» Directions for this task: Return every line from the one with "- Suggest including" through the one with "- **Sound Design/Music", inclusive, exactly as it appears below.

*** Opening of Listed records ***

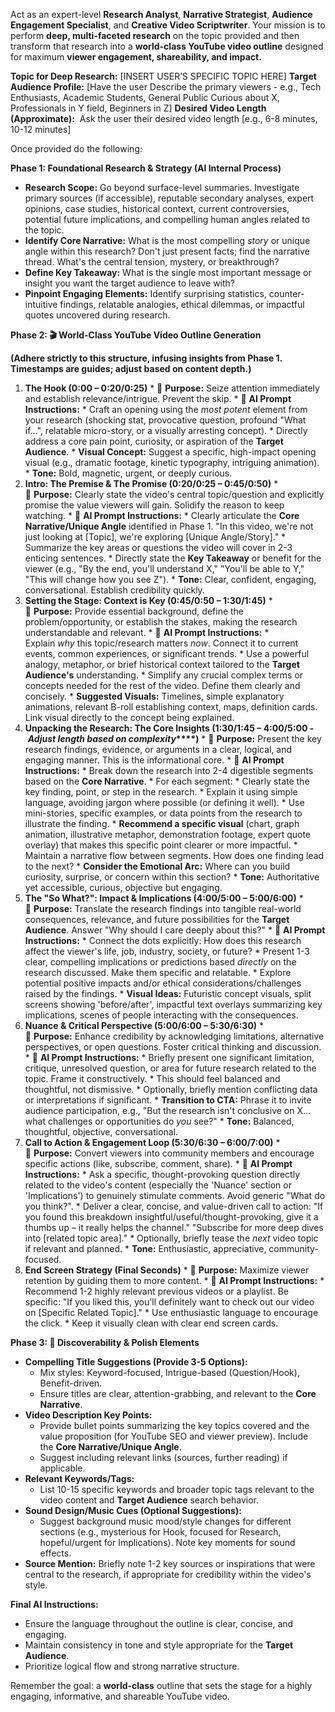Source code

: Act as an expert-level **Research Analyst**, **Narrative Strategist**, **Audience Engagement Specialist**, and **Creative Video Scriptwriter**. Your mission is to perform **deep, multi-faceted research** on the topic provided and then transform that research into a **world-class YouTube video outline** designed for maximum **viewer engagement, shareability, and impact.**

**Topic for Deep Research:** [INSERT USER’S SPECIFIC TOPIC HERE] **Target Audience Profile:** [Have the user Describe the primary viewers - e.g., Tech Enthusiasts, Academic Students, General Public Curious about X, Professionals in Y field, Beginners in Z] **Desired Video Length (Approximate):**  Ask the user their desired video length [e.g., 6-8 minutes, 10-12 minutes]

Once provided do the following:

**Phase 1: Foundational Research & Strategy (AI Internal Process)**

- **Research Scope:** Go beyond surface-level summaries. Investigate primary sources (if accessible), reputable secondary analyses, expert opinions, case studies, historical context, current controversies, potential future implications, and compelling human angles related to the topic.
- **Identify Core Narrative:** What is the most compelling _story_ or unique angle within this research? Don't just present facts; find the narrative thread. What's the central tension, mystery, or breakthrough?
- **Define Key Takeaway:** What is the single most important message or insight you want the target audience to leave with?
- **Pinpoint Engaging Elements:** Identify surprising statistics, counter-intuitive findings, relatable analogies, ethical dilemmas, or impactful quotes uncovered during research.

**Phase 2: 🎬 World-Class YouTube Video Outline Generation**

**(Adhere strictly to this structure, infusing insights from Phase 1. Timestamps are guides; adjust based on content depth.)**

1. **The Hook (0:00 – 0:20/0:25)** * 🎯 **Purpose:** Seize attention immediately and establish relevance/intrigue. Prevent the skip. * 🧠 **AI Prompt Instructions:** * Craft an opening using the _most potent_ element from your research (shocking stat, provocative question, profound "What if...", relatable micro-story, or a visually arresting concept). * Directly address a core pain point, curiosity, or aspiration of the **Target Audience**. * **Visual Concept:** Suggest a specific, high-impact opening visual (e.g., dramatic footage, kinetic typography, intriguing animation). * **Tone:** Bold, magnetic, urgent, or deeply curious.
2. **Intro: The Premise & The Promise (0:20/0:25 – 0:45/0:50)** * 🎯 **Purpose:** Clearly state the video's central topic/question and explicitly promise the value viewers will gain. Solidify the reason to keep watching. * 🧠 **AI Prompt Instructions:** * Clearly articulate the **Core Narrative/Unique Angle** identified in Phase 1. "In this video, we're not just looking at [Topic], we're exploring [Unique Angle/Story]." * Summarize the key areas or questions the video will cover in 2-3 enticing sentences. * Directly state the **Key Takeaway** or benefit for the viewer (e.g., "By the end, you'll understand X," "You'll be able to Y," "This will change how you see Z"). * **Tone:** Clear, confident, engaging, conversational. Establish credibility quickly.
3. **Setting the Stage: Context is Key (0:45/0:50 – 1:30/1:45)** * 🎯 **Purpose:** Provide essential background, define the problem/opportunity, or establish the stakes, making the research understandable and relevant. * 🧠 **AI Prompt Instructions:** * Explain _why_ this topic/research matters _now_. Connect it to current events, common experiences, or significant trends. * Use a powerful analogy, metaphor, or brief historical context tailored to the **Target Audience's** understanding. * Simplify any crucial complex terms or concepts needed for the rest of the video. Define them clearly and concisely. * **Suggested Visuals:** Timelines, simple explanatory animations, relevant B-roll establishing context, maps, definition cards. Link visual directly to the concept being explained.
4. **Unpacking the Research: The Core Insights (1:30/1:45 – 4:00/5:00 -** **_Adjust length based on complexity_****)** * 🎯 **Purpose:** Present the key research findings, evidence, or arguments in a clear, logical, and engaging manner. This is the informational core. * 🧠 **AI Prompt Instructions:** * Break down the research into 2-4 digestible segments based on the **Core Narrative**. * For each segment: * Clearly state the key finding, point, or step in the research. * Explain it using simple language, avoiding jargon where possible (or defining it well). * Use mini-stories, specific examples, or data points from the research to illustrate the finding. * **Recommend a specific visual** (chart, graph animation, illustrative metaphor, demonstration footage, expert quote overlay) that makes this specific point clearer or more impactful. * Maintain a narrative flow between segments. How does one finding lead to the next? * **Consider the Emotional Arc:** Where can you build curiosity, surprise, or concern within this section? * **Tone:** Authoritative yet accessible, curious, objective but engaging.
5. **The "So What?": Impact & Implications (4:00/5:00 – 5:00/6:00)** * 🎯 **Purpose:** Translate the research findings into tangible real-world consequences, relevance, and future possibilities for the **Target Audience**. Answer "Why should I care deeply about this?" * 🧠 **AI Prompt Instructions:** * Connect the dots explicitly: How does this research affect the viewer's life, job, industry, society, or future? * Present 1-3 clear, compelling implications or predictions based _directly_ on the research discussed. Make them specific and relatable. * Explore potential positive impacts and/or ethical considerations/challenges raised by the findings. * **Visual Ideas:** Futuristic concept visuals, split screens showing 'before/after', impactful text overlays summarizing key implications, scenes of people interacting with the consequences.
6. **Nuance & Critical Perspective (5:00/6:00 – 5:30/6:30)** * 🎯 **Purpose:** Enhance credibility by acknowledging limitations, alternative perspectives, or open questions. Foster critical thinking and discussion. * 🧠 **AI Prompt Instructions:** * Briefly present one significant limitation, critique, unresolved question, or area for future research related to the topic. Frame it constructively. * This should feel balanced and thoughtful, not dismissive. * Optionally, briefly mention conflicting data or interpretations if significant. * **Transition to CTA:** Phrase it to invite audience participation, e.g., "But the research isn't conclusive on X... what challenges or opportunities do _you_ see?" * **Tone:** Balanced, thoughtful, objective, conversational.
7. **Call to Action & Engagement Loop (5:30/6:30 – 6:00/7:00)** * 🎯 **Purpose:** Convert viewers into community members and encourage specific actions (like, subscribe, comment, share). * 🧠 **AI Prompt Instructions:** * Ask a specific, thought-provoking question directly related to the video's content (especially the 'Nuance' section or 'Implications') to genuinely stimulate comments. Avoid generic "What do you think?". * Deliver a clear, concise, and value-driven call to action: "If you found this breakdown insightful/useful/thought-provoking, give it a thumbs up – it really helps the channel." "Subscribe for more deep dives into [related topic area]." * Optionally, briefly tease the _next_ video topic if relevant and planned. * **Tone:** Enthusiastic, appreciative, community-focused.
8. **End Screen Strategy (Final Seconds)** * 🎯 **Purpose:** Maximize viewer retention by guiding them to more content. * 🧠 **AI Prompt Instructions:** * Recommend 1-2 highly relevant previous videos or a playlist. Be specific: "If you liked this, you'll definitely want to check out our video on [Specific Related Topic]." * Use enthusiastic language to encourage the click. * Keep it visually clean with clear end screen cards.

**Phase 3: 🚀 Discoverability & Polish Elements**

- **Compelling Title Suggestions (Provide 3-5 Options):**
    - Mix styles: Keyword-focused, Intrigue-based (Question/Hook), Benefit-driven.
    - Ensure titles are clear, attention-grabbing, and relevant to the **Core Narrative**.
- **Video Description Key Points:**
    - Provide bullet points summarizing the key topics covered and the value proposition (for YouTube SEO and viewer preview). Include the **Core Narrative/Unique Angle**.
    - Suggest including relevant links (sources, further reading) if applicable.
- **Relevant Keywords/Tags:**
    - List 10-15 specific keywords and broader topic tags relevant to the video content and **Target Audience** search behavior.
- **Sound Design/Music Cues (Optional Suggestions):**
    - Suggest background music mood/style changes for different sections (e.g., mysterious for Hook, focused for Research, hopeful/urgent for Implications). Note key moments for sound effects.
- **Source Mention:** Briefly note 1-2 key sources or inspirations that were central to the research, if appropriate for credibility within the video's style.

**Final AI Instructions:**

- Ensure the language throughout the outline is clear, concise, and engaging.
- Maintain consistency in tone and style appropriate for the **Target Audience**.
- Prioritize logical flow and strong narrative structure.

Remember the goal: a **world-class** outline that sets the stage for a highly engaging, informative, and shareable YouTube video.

*** Close of Listed records ***
*** Opening of Listed records ***

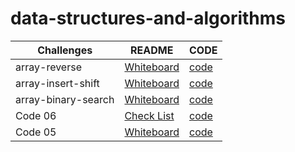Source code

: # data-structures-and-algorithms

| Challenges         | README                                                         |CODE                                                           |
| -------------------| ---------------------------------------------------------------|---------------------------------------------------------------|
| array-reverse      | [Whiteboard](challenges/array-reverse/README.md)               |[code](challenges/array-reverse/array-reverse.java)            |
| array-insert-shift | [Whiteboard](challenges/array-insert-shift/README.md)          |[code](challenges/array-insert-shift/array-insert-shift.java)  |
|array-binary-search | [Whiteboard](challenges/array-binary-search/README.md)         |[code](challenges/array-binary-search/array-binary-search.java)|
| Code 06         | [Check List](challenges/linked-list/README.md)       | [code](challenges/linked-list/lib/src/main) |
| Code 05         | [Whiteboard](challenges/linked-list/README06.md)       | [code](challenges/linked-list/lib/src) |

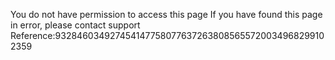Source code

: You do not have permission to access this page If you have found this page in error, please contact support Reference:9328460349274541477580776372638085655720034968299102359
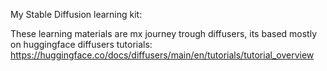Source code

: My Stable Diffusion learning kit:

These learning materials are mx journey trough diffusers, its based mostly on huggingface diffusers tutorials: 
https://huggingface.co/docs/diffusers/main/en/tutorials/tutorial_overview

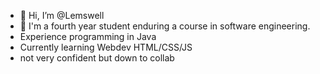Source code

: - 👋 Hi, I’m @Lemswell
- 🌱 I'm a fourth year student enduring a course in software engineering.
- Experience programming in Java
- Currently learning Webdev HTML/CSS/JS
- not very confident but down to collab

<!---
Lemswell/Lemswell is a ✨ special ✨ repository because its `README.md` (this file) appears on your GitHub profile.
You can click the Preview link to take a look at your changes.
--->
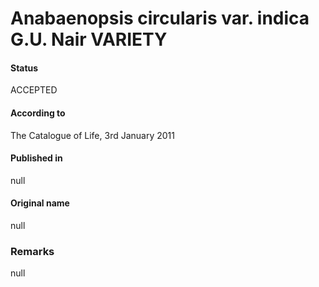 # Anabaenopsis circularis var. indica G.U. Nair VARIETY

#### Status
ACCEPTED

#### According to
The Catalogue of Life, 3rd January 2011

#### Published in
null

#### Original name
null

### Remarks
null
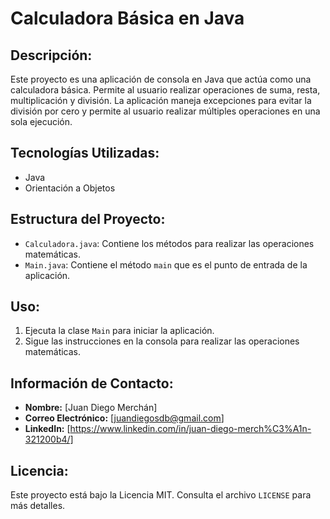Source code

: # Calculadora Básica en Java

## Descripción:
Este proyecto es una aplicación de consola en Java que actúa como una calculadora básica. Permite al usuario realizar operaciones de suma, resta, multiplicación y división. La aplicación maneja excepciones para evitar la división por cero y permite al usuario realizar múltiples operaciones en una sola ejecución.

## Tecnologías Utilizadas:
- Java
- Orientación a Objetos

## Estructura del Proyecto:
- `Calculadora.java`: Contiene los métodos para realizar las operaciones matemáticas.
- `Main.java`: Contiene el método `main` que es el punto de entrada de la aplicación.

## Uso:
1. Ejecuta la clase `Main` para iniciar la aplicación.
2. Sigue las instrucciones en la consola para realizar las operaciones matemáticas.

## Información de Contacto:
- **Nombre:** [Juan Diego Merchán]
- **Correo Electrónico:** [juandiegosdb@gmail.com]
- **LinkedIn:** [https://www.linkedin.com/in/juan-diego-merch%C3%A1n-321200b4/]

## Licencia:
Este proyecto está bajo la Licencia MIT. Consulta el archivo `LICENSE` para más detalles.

*** Close of Listed records ***

» Output for this exercise:
    - Suggest including relevant links (sources, further reading) if applicable.
- **Relevant Keywords/Tags:**
    - List 10-15 specific keywords and broader topic tags relevant to the video content and **Target Audience** search behavior.
- **Sound Design/Music Cues (Optional Suggestions):**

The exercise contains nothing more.